[Start of section]
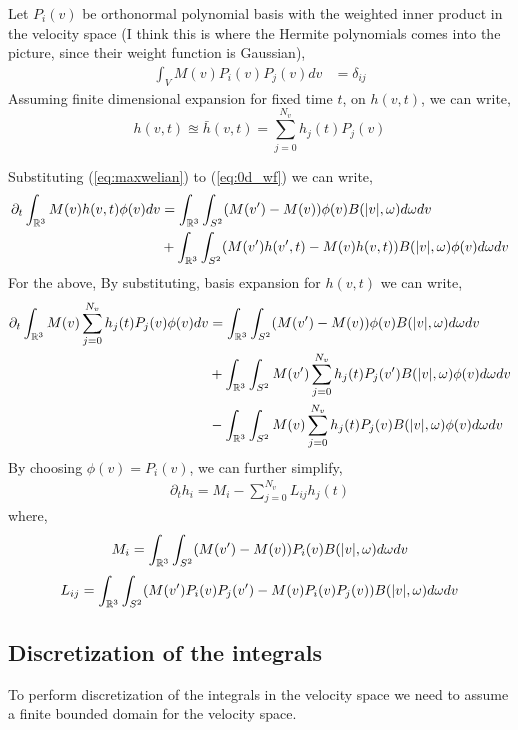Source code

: \documentclass{article}
\begin{document}
Let $P_i(v)$ be orthonormal polynomial basis with the weighted inner product in the velocity space (I think this is where the Hermite polynomials comes into the picture, since their weight function is Gaussian),
\begin{align}
    \int_{V} M(v)P_i(v)P_j(v) dv &= \delta_{ij}
\end{align}
Assuming finite dimensional expansion for fixed time $t$, on $h(v,t)$, we can write, 
\begin{equation}
    h(v,t) \approxeq \bar{h}(v,t) = \sum_{j=0}^{N_v} h_j(t) P_j(v)
\end{equation}

Substituting (\ref{eq:maxwelian}) to (\ref{eq:0d_wf}) we can write, 
\begin{align}
    \partial_t \int_{\mathbb{R}^3} M(v)h(v,t)\phi(v) dv &=  \int_{\mathbb{R}^3} \int_{S^2} (M(v^\prime) - M(v)) \phi(v) B(|v|,\omega) d\omega dv\\
    &+\int_{\mathbb{R}^3} \int_{S^2} (M(v^\prime)h(v^\prime,t) - M(v)h(v,t)) B(|v|,\omega) \phi(v) d\omega dv
\end{align}
For the above, By substituting, basis expansion for $h(v,t)$ we can write, 
\begin{align}
    \partial_t \int_{\mathbb{R}^3} M(v)\sum_{j=0}^{N_v} h_j(t) P_j(v) \phi(v) dv &= \int_{\mathbb{R}^3} \int_{S^2} (M(v^\prime) - M(v)) \phi(v) B(|v|,\omega) d\omega dv\\
    &+\int_{\mathbb{R}^3} \int_{S^2} M(v^\prime)\sum_{j=0}^{N_v} h_j(t) P_j(v^\prime) B(|v|,\omega) \phi(v) d\omega dv\\
    &-\int_{\mathbb{R}^3} \int_{S^2} M(v)\sum_{j=0}^{N_v} h_j(t) P_j(v) B(|v|,\omega) \phi(v) d\omega dv
\end{align}
By choosing $\phi(v) = P_i(v)$, we can further simplify, 
\begin{align}
    \partial_t{h_i} = M_i  - \sum_{j=0}^{N_v} L_{ij} h_j(t)
\end{align} where, 
\begin{equation}
    M_i = \int_{\mathbb{R}^3} \int_{S^2} (M(v^\prime) - M(v)) P_i(v) B(|v|,\omega) d\omega dv
\end{equation}
\begin{equation}
    L_{ij} = \int_{\mathbb{R}^3} \int_{S^2} (M(v^\prime) P_i(v)P_j(v^\prime)  - M(v) P_i(v) P_j(v) )  B(|v|,\omega) d\omega dv
\end{equation}


\subsection{Discretization of the integrals}
\label{subsec:discretization_integrals}
To perform discretization of the integrals in the velocity space we need to assume a finite bounded domain for the velocity space. 
\end{document}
[End of section]
_What you need to do_: Report every line in the data that holds "finite", copying each one.

_Your solution_:
Assuming finite dimensional expansion for fixed time $t$, on $h(v,t)$, we can write, 
To perform discretization of the integrals in the velocity space we need to assume a finite bounded domain for the velocity space. 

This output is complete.